A HIERARCHICAL ASSISTED HISTORY MATCHING APPROACH WITH GLOBAL AND LOCAL PARAMETER UPDATES


GUPTA, Akhil, YIN, Jichao Yin and PARK, Han Young, Texas A&M U, College Station, TX 90802, ershaghi@usc.edu

Traditional manual history matching commonly follows a structured approach with a sequence of adjustments from global to regional parameters followed by local changes in model properties. In contrast, much of the automatic history matching methods utilize parameter sensitivities or gradients to directly update the fine‑scale reservoir properties. We present a hierarchical assisted history matching approach that combines elements of both manual and automatic history matching in a structured framework. First, a probabilistic approach is used to estimate uncertainty the large‑scale static and dynamic parameters. This is followed by a sensitivity‑based deterministic model calibration for local property changes. In the probabilistic global calibration, design of experiments and response surface methodologies with evolutionary algorithms are used to calibrate global parameters, for example regional pore volumes, vertical communications, fault transmissibilities and aquifer strength. Key global parameters are first identified via sensitivity analysis and followed by proxy model construction using experimental design and response surface analysis. An improved genetic algorithm with heat‑bath sampling strategy is used to generate updated ensemble of models conditioned to static pressures (MDT/RFT) and total liquid rates at the wells. Next, each ensemble member is updated using water‑cut, GOR and flowing BHP via sensitivity‑based local calibration. We utilize streamline‑derived analytic sensitivities to determine the spatial distribution and magnitude of the local changes.
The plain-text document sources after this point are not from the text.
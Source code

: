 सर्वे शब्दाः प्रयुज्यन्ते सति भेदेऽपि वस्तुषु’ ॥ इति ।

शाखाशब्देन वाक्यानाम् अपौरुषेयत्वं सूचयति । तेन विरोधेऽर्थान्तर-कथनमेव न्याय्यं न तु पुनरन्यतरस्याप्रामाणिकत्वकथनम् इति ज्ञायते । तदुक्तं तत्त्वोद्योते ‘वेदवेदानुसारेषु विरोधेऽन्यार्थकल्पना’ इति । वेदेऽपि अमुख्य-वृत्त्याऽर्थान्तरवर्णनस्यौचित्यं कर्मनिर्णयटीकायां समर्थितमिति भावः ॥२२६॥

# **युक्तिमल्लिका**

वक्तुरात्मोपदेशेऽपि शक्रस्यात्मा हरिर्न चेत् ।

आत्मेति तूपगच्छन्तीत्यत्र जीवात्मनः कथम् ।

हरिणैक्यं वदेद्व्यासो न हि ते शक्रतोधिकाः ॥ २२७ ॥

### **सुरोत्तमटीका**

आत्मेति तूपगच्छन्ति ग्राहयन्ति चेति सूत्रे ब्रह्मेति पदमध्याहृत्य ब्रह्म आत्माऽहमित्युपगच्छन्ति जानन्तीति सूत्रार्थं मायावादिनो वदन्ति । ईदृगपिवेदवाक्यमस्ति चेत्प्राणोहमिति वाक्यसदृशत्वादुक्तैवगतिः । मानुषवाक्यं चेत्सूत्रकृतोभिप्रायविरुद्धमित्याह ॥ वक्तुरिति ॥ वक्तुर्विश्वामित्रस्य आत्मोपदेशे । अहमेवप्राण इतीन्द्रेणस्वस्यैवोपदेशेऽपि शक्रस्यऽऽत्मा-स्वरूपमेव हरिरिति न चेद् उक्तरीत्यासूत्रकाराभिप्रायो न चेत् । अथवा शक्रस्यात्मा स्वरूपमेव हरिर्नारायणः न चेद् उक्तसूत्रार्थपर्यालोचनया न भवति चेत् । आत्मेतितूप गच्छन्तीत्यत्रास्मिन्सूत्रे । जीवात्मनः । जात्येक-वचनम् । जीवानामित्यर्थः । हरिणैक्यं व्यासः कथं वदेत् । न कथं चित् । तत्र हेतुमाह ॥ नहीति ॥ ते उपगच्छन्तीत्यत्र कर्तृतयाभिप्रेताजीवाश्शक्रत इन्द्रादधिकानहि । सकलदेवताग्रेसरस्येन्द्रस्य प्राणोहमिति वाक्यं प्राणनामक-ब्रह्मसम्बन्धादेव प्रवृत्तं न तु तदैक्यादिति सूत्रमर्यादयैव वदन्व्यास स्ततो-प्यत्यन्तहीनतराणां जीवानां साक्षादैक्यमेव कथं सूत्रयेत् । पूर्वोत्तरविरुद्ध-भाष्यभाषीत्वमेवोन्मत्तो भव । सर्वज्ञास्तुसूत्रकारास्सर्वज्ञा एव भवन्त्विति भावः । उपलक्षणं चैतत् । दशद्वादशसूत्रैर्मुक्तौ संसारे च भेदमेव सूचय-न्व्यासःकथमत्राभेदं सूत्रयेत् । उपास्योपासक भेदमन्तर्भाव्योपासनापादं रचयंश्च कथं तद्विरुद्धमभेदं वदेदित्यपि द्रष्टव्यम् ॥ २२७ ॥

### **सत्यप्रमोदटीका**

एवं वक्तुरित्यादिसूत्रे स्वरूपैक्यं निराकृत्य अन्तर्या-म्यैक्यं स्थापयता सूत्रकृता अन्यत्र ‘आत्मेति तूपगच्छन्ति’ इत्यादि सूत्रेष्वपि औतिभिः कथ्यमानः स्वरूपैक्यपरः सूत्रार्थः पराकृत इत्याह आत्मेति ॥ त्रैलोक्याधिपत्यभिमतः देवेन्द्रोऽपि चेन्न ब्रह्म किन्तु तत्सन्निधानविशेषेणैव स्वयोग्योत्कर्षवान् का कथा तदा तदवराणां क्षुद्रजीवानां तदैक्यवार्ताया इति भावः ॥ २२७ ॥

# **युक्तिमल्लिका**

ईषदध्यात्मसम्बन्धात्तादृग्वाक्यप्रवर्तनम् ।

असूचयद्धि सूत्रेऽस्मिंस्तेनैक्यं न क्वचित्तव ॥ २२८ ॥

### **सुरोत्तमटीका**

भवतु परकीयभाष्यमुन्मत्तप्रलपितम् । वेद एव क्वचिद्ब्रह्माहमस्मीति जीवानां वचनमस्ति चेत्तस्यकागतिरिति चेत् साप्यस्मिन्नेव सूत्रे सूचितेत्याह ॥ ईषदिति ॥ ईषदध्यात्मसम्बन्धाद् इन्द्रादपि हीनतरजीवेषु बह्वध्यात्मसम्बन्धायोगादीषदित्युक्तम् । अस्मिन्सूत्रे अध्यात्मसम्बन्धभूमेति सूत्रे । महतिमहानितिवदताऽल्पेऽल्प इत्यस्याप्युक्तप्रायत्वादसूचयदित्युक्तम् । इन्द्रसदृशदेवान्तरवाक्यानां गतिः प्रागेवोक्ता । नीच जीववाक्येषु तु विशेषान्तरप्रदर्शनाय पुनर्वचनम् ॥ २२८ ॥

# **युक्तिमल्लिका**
The proposed approach was tested by a 3D synthetic case and a field application. The synthetic example is the benchmark PUNQ‑S3 reservoir model consisting of 6 producing wells and a strong aquifer support. The field example is an offshore turbidite reservoir with highly detailed production and pressure information. The static model contains complex sand depositional distribution combined with fault structures, four pairs of injector, deviated producing wells and more than 8 years of production history.